Instructions to follow >> Return the lines below that carry the word "const".

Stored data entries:
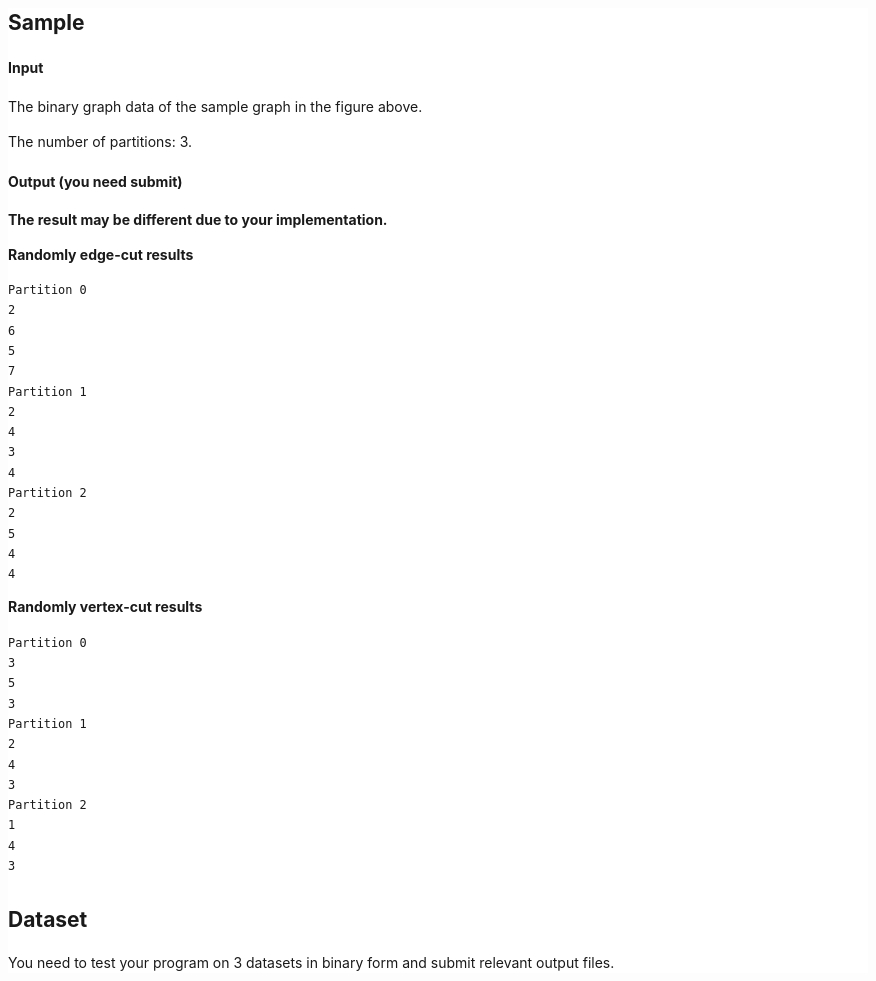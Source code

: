 

## Sample 

#### Input 

The binary graph data of the sample graph in the figure above.

The number of partitions: 3.

#### Output (you need submit) 

**The result may be different due to your implementation.**

**Randomly edge-cut results**

```
Partition 0
2
6
5
7
Partition 1
2
4
3
4
Partition 2
2
5
4
4
```

**Randomly vertex-cut results** 

```
Partition 0
3
5
3
Partition 1
2
4
3
Partition 2
1
4
3
```



## Dataset

You need to test your program on 3 datasets in binary form and submit relevant output files. 
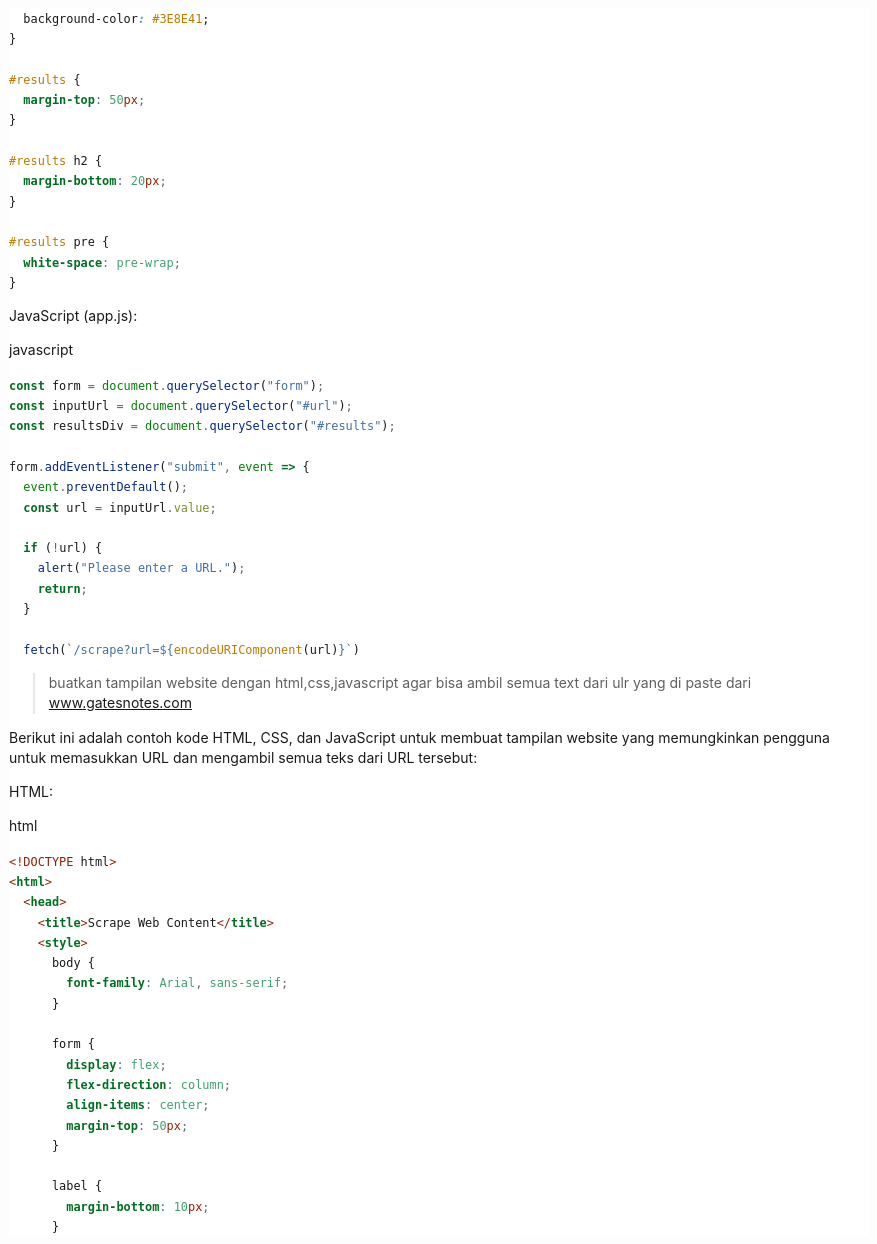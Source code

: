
 ```css
  background-color: #3E8E41;
}

#results {
  margin-top: 50px;
}

#results h2 {
  margin-bottom: 20px;
}

#results pre {
  white-space: pre-wrap;
}
```

JavaScript (app.js):

javascript

```javascript
const form = document.querySelector("form");
const inputUrl = document.querySelector("#url");
const resultsDiv = document.querySelector("#results");

form.addEventListener("submit", event => {
  event.preventDefault();
  const url = inputUrl.value;
  
  if (!url) {
    alert("Please enter a URL.");
    return;
  }
  
  fetch(`/scrape?url=${encodeURIComponent(url)}`)
```
   

> buatkan tampilan website dengan html,css,javascript agar bisa ambil semua text dari ulr yang di paste dari www.gatesnotes.com

Berikut ini adalah contoh kode HTML, CSS, dan JavaScript untuk membuat tampilan website yang memungkinkan pengguna untuk memasukkan URL dan mengambil semua teks dari URL tersebut:

HTML:

html

```html
<!DOCTYPE html>
<html>
  <head>
    <title>Scrape Web Content</title>
    <style>
      body {
        font-family: Arial, sans-serif;
      }
      
      form {
        display: flex;
        flex-direction: column;
        align-items: center;
        margin-top: 50px;
      }
      
      label {
        margin-bottom: 10px;
      }
```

Solution to this problem >>
const form = document.querySelector("form");
const inputUrl = document.querySelector("#url");
const resultsDiv = document.querySelector("#results");
  const url = inputUrl.value;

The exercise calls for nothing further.